L’avventurosa realizzazione di questo film merita un film a sé stante. De Sica era stato convocato da Goebbels a Venezia dove sarebbe dovuto nascere la cinecittà della repubblica di Salò. Fu Maria Mercader, sua prossima seconda moglie, già ingaggiata per La porta del cielo, a salvarlo: insistette e ottenne da Giovan Battista Montini, che fosse lui il regista del film. De Sica a sua volta volle avere come sceneggiatore Cesare Zavattini (nella foto) anche se non fu facile convincere un miscredente come lui, a scrivere una storia dove si parlava di fede e di miracoli. Sempre Montini diede l’autorizzazione perché le riprese potessero venir realizzate all’interno della Basilica di San Paolo fuori le Mura, che godeva dell’extraterritorialità. Le riprese iniziarono ad ottobre del 1943 quindi un mese dopo l’armistizio dell’8 settembre, nel periodo in cui le truppe tedesche occupavano la città.
Fu l’occasione per nascondere nei sotterranei un numero imprecisato di persone ricercate (ebrei, renitenti alla leva, rifugiati politici) e le riprese si protrassero per ben sette mesi, in attesa che Roma fosse liberata. Come ha raccontato Christian De Sica nel suo libro Figlio di Papà, questi rifugiati «abusarono dell’ospitalità loro offerta bivaccando, cucinando, fumando e amoreggiando dove capitava, con scandalo dei monaci». Possiamo facilmente immaginarci le discussioni animate che si saranno svolte fra De Sica e Zavattini.
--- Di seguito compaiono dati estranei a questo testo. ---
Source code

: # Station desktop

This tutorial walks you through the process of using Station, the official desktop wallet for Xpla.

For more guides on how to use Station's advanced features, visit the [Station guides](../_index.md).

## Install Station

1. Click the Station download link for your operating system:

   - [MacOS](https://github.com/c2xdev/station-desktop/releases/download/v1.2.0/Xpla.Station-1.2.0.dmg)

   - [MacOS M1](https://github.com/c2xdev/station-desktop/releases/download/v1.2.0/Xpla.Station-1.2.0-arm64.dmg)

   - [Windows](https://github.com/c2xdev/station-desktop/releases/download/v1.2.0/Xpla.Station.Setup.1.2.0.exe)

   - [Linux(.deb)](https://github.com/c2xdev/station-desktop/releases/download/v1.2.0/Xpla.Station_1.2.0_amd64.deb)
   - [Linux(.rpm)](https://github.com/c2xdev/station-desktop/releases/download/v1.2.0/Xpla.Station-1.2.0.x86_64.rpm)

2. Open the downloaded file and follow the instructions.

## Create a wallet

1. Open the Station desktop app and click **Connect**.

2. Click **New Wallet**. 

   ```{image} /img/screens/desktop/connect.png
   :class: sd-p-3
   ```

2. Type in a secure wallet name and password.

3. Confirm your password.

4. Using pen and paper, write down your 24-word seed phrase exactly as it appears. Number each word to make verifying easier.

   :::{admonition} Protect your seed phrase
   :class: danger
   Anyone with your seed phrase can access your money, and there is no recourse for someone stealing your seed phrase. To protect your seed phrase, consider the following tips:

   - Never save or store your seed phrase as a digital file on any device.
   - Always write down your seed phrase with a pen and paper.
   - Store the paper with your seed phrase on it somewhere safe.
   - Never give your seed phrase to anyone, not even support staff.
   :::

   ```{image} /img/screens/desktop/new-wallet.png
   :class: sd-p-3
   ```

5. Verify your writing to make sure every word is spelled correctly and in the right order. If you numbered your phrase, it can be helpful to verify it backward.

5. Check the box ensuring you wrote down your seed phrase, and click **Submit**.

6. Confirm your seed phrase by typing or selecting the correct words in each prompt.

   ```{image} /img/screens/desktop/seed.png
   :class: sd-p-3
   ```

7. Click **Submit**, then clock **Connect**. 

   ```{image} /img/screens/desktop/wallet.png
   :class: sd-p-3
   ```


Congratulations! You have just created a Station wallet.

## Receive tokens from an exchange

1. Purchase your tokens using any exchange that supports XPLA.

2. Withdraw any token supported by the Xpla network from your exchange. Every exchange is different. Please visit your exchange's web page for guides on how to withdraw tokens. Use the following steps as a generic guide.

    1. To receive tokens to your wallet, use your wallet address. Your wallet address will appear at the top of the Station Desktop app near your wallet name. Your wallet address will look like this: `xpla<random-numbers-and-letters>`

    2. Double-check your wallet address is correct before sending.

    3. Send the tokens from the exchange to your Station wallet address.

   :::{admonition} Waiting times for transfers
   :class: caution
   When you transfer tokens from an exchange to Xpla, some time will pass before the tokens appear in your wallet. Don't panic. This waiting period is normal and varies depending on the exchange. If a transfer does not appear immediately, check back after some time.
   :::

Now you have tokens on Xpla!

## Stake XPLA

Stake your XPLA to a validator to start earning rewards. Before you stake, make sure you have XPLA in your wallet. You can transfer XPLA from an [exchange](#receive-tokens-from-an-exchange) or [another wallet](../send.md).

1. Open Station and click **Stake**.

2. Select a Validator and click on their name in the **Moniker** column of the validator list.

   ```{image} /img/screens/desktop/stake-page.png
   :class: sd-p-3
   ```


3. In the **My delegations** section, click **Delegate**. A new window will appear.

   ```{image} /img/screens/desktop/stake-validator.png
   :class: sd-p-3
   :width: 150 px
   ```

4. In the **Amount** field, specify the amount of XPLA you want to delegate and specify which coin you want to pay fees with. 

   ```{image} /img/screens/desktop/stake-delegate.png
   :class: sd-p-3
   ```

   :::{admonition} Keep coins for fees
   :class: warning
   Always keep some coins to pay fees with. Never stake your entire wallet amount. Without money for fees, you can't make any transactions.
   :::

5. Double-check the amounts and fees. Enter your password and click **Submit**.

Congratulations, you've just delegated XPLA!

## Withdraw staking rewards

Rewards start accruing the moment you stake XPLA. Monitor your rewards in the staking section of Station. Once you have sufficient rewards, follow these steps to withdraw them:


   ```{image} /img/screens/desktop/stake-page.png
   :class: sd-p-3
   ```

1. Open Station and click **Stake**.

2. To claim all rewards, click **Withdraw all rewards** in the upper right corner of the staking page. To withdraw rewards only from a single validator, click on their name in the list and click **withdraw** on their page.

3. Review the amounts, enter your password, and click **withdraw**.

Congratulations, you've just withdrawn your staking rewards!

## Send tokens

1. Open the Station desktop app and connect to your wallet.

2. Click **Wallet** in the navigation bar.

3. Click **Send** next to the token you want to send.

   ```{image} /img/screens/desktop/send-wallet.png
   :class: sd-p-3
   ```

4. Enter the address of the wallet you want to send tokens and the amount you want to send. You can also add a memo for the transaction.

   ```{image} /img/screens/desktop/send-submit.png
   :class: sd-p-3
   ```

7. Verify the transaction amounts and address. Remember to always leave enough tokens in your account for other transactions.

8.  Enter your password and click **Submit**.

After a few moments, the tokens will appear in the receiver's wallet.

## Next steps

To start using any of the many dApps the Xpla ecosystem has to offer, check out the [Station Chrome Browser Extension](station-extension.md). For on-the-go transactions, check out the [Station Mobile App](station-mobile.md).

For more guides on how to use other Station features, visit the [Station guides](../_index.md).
Pur nella piena libertà di espressione del regista e dello sceneggiatore, le richieste del committente erano chiare: esaltate la fede di tanti malati che si recano ogni anno al Santuario di Loreto per implorare di essere liberati dalle loro sofferenze, l’abnegazione di tante crocerossine e tanti volontari che si pongono al servizio dei fedeli su quel treno che partendo dalla punta dello Stivale percorre lentamente tutta l’Italia e a ogni fermata lascia salire altri infermi.
Sviluppare un film apologetico che si concludeva anche con una guarigione miracolosa sarebbe stato più facile e avrebbe senz’altro soddisfatto il committente. Ma De Sica avrebbe tradito se stesso. De Sica ci fa calare da subito in un contesto realista: ecco che vediamo i fedeli assiepati nella stessa cabina che si lamentano perché uno di loro si è alzato ed è caduta una valigia dalla rastrelliera ma a poco a poco finiscono per comprendersi e alla fine sollevano insieme il ragazzo paraplegico che sta con loro perché possa guardare per un po’ il paesaggio dal finestrino. Fra le tante crocerossine che si prodigano fra i malati c’è anche quella inesperta che viene redarguita perché non si è messa la cuffia. La loro superiora si lamenta (di nobile origini: è una contessa) perché portano a lei solo problemi ma poi tutto si risolve per il meglio e verso sera queste ragazze biancovestite possono guidare la recita del rosario fra i vari scompartimenti.
Vittorio De Sica realizzò un ottimo film ma non piacque alla committenza, perché non c’erano guarigioni miracolose e fu presto ritirato dai cinema. Disponibile su Youtube.